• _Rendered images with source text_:

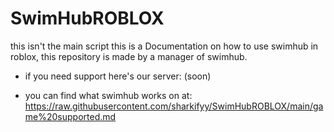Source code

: # SwimHubROBLOX
this isn't the main script this is a Documentation on how to use swimhub in roblox, this repository is made by a manager of swimhub.

- if you need support here's our server: (soon)


- you can find what swimhub works on at: https://raw.githubusercontent.com/sharkifyy/SwimHubROBLOX/main/game%20supported.md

• _Problem_:
Nothing but a number should be given: the count of lines above that include the string "SwimHubROBLOX".

• _Solution to this task_:
2